(ASSIGNED TASK): If a line in the data below contains the word "exothermic", copy it out.
──────── EXERCISE MATERIALS
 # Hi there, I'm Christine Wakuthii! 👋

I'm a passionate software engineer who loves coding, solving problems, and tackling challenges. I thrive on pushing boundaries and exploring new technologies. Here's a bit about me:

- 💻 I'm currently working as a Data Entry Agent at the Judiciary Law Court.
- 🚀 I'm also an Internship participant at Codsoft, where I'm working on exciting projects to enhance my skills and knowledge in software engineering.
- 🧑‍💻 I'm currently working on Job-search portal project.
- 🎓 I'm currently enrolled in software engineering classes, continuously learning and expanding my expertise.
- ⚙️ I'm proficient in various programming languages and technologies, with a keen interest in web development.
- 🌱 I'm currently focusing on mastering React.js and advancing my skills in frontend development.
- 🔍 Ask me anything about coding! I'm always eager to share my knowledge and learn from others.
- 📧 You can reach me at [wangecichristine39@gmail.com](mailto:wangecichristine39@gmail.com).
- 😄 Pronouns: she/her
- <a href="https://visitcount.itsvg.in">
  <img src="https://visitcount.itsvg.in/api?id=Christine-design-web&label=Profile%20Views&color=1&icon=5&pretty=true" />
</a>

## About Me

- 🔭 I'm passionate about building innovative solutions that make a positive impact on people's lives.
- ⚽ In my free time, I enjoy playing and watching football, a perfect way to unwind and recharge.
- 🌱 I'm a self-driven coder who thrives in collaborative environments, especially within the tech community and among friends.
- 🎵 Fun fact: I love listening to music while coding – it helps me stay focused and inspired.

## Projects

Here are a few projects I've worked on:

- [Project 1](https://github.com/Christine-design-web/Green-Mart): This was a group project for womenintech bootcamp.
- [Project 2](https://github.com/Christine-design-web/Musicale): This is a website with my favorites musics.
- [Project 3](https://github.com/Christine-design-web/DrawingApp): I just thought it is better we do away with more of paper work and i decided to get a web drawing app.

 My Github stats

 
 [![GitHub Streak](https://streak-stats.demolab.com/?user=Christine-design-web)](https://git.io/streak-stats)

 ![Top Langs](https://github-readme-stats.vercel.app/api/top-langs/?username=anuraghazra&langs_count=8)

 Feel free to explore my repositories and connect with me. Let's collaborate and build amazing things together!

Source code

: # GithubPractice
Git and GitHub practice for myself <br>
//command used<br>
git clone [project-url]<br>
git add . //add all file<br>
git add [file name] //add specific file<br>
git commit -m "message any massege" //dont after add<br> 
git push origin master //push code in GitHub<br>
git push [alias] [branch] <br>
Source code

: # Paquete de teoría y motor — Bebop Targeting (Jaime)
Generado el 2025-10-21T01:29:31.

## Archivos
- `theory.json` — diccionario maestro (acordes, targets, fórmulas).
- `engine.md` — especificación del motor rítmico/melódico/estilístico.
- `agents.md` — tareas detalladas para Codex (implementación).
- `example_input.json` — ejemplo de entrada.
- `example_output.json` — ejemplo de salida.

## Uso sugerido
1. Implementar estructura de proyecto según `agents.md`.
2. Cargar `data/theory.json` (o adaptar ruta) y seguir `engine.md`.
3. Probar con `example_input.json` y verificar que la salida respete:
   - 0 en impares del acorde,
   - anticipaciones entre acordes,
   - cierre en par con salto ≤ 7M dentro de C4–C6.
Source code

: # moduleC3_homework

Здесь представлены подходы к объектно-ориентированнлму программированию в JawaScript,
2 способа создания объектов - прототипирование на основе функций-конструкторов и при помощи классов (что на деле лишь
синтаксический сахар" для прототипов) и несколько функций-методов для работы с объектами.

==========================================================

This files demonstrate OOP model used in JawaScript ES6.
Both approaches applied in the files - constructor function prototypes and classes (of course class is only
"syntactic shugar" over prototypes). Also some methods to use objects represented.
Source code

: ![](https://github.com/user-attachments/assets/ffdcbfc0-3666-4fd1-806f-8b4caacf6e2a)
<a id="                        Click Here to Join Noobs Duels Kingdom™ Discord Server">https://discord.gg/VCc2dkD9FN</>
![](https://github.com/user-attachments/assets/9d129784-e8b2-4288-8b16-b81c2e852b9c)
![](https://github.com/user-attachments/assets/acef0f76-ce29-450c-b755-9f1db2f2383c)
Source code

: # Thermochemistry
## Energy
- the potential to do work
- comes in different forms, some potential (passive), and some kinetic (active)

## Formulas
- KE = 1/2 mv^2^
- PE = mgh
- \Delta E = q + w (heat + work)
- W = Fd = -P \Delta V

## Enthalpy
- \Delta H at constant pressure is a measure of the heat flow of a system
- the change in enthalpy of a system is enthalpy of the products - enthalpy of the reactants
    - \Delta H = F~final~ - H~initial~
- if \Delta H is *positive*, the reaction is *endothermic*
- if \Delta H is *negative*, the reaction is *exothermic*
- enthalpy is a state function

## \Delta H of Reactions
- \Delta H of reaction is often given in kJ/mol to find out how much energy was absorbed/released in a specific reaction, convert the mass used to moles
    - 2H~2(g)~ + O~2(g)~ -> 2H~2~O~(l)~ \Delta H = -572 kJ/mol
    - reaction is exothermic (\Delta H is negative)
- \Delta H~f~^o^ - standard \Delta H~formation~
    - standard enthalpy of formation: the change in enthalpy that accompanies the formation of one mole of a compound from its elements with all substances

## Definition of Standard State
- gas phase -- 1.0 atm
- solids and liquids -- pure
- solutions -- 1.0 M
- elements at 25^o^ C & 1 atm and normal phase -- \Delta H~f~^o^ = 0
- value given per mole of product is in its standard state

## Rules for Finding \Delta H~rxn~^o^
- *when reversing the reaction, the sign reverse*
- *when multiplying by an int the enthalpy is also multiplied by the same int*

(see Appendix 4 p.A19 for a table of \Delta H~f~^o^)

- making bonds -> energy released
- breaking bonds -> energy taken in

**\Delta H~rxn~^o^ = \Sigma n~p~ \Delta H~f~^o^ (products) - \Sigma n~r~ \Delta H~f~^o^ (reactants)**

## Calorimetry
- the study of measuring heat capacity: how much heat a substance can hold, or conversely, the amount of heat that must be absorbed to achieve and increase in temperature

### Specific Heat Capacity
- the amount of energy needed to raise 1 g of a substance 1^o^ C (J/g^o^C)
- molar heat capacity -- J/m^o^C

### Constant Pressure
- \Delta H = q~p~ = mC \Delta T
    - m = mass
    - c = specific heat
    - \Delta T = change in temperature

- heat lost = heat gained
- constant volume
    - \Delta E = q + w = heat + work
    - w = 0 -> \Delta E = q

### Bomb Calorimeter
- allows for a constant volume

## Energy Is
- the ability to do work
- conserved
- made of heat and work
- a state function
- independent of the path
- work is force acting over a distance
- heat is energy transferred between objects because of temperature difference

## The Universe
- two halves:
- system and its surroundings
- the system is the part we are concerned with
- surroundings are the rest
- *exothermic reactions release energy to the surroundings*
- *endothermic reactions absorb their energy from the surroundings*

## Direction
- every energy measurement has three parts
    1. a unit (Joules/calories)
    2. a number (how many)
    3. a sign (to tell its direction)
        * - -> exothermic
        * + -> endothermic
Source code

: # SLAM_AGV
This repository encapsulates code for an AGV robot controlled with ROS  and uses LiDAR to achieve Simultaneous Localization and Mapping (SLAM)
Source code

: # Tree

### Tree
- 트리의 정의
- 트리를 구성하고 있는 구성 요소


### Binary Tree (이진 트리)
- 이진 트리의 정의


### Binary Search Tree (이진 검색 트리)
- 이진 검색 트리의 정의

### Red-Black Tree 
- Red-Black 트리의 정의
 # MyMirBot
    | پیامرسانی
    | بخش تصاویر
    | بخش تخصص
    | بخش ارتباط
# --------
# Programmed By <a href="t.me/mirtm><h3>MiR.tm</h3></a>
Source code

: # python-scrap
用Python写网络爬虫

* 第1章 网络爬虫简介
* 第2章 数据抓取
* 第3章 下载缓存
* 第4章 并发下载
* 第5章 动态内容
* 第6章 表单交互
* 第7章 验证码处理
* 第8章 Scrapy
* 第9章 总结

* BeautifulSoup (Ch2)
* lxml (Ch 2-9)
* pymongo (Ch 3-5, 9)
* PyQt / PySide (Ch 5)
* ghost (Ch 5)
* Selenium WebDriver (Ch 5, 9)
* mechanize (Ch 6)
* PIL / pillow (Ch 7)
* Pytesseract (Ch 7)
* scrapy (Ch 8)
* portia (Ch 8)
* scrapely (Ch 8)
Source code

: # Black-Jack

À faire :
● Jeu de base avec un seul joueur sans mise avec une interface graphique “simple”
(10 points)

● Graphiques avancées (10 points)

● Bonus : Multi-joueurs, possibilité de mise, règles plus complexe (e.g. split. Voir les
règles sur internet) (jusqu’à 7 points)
────────────────
(ANSWER TO THIS PROBLEM):
- if \Delta H is *negative*, the reaction is *exothermic*
    - reaction is exothermic (\Delta H is negative)
- *exothermic reactions release energy to the surroundings*
        * - -> exothermic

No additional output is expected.